Amongst the many skills learned, couples practice communication, empathy, vulnerability, transparency, care for the welfare of the other, honesty, trust-building, and forgiveness.

Learning these skills isn’t a guarantee that you will stay together.

For some couples, the best decision, while difficult, is separation.

Before you move into those big decisions alone, please consider seeking therapy.

Therapy provides a space for couples to explore the healthiest way for them to heal.

Therapy shows couples how to practice “loving”, whether they choose to stay together or to separate.

 

 

Research tells us that couples will wait five years before they seek out relationship help.

 

The Silent Divide

For many affair couples, they unknowingly experienced a silent divide, a slow and steady series of actions and inactions that laid the groundwork for the affair(s) to occur. 

Remember, commitment isn’t a one-time act.

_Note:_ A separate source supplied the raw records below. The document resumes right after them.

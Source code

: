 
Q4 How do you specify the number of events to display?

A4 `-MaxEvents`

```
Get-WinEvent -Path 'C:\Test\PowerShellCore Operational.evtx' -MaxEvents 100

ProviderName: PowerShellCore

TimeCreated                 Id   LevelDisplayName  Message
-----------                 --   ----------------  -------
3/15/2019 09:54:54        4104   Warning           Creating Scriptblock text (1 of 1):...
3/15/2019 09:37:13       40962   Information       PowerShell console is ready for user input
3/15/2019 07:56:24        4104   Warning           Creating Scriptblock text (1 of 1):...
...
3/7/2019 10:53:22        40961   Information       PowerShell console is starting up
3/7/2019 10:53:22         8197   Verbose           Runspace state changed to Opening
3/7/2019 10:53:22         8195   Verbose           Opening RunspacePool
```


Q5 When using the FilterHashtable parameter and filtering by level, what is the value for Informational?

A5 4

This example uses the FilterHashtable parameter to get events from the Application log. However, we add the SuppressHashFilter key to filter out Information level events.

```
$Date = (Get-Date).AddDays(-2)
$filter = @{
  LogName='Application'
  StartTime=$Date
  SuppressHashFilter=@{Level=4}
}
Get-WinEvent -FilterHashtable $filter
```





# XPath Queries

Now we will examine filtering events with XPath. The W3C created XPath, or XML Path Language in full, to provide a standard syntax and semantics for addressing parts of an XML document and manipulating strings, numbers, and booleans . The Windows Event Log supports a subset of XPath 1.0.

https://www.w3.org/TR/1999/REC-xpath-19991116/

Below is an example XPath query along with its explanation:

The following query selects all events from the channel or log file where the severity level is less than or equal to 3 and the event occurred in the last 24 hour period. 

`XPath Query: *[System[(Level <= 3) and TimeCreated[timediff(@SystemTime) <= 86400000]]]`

It’s a series of behaviors that nurture your relationship over its lifespan.

This happens on the days when life feels ordinary, mundane and fine, as well as when you struggle to be in each other’s company.

With so many tools/resources at your disposal, from articles and books, podcasts and courses, and/or therapy, it’s easier than ever to stay attuned, connect and practice loving every day.

What resources do you use to practice “loving”, consistently, even when your relationship feels hard?